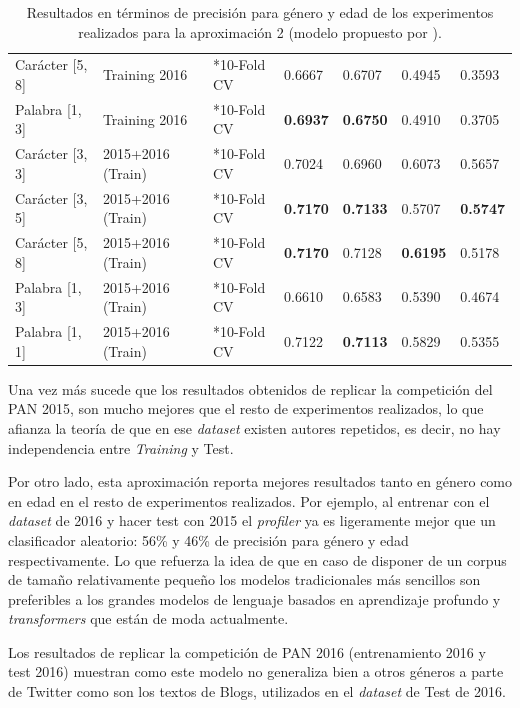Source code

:\begin{table}[H]
{\begin{tabular}{|l|ll|ll|ll|}
        Carácter [5, 8] & Training 2016 & *10-Fold CV & 0.6667 & 0.6707 & 0.4945  & 0.3593\\
        Palabra  [1, 3] & Training 2016 & *10-Fold CV & \textbf{0.6937} & \textbf{0.6750} & 0.4910  & 0.3705 \\ \hline
        Carácter [3, 3] & 2015+2016 (Train) & *10-Fold CV & 0.7024 & 0.6960 & 0.6073  & 0.5657 \\
        Carácter [3, 5] & 2015+2016 (Train) & *10-Fold CV & \textbf{0.7170} & \textbf{0.7133} & 0.5707  & \textbf{0.5747} \\
        Carácter [5, 8] & 2015+2016 (Train) & *10-Fold CV & \textbf{0.7170} & 0.7128 & \textbf{0.6195}  & 0.5178 \\
        Palabra  [1, 3] & 2015+2016 (Train) & *10-Fold CV & 0.6610 & 0.6583 & 0.5390  & 0.4674 \\
        Palabra  [1, 1] & 2015+2016 (Train) & *10-Fold CV & 0.7122 & \textbf{0.7113} & 0.5829  & 0.5355 \\\hline
        \end{tabular}%
    }
    \caption{Resultados en términos de precisión para género y edad de los experimentos realizados para la aproximación 2 (modelo propuesto por \citet{grivas2015author}).}
    \label{tab:aprox2_results}
\end{table}

Una vez más sucede que los resultados obtenidos de replicar la competición del PAN 2015, son mucho mejores que el resto de experimentos realizados, lo que afianza la teoría de que en ese \textit{dataset} existen autores repetidos, es decir, no hay independencia entre \textit{Training} y Test.

Por otro lado, esta aproximación reporta mejores resultados tanto en género como en edad en el resto de experimentos realizados. Por ejemplo, al entrenar con el \textit{dataset} de 2016 y hacer test con 2015 el \textit{profiler} ya es ligeramente mejor que un clasificador aleatorio: 56\% y 46\% de precisión para género y edad respectivamente. Lo que refuerza la idea de que en caso de disponer de un corpus de tamaño relativamente pequeño los modelos tradicionales más sencillos son preferibles a los grandes modelos de lenguaje basados en aprendizaje profundo y \textit{transformers} que están de moda actualmente.

Los resultados de replicar la competición de PAN 2016 (entrenamiento 2016 y test 2016) muestran como este modelo no generaliza bien a otros géneros a parte de Twitter como son los textos de Blogs, utilizados en el \textit{dataset} de Test de 2016.

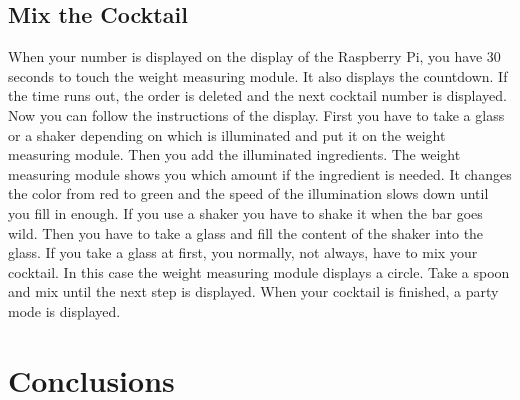 \documentclass{acm_proc_article-sp}
\begin{document}
 \subsection{Mix the Cocktail}
When your number is displayed on the display of the Raspberry Pi, you have 30 seconds to touch the weight measuring module. It also displays the countdown. If the time runs out, the order is deleted and the next cocktail number is displayed. \\
Now you can follow the instructions of the display. First you have to take a glass or a shaker depending on which is illuminated and put it on the weight measuring module. Then you add the illuminated ingredients. The weight measuring module shows you which amount if the ingredient is needed. It changes the color from red to green and the speed of the illumination slows down until you fill in enough. If you use a shaker you have to shake it when the bar goes wild. Then you have to take a glass and fill the content of the shaker into the glass. If you take a glass at first, you normally, not always, have to mix your cocktail. In this case the weight measuring module displays a circle. Take a spoon and mix until the next step is displayed. When your cocktail is finished, a party mode is displayed. 


\section{Conclusions}
\end{document}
▬▬▬
Work required: Reply with nothing but the number of lines in the entries that include "Palabra".

Finished exercise: 3